Nobel Junior High Crossing to Get Signal
A traffic light will be installed outside Nobel Junior High School in Northridge, where two children have been seriously injured by cars since March, the Los Angeles Transportation Department said Thursday.
Parents, teachers, and students had lobbied for the light at Tampa Avenue and Merridy Street.
Senior Transportation Engineer Tom Jones said the traffic signal could be installed by the start of the school year in September, but that it may be delayed because of a backlog of approved signals throughout the city.
“We’re going to try to expedite the installation because we want to protect the schoolchildren,” Jones said. “Our desire is to get it in soon, but I don’t know how possible that will be.”

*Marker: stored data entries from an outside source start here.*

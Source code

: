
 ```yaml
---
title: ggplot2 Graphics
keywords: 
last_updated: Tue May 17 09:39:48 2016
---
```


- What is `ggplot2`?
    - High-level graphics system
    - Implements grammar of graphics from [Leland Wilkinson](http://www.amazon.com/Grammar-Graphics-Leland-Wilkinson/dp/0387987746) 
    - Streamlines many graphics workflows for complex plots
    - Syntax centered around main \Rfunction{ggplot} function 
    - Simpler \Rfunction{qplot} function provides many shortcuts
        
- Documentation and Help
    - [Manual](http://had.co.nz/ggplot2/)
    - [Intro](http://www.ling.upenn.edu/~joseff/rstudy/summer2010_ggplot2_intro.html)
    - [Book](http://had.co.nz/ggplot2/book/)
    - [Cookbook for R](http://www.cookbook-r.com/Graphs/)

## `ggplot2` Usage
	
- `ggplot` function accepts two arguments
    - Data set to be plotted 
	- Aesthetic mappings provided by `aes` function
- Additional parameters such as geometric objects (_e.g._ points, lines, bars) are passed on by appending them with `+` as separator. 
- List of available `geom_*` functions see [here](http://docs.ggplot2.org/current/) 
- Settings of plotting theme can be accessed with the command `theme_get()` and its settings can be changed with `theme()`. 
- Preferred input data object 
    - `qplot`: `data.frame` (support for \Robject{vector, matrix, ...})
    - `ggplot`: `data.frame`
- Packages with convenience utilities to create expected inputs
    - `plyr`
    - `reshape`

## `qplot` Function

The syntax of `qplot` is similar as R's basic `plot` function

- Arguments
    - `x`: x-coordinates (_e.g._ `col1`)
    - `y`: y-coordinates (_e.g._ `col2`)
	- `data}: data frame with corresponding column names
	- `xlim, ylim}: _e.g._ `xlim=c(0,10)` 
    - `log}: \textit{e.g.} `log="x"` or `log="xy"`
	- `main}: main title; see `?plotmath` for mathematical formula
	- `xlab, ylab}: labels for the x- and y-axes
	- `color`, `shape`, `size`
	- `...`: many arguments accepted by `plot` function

A spokeswoman for City Councilman Hal Bernson, whose district includes Northridge, said he will work with transportation department officials to hasten installation of the traffic signal, which was requested in petitions signed by parents and students.
Many of the 1,800 students who attend Nobel cross Tampa at the intersection by dodging traffic as they arrive and leave the school. The intersection, which has neither a stop sign nor crosswalk, was the location of March 20 and May 8 accidents in which students were knocked off their bicycles.
One student suffered a severe gash to his right leg and the other suffered neck and head injuries. They were hospitalized but have since recovered, said David Michels, a parent and member of the school’s advisory council.
The traffic light, which will cost the city about $60,000 to buy and install, will be an “actuated signal,” turning red to traffic on Tampa after a button on one of the light standards is pressed, Jones said.
Jones said a study of the street during the rush hours found that traffic volume in the school zone was nearly double the level necessary to justify a light.
“We won, and I think that’s great,” said Bobbie Douglis, president of the PTA at Nobel. “I think they realize it is time for something to be done.”
A similar request by parents two years ago was turned down, but since then traffic has dramatically increased as more motorists use Tampa to get to and from the Simi Valley Freeway, Douglis said.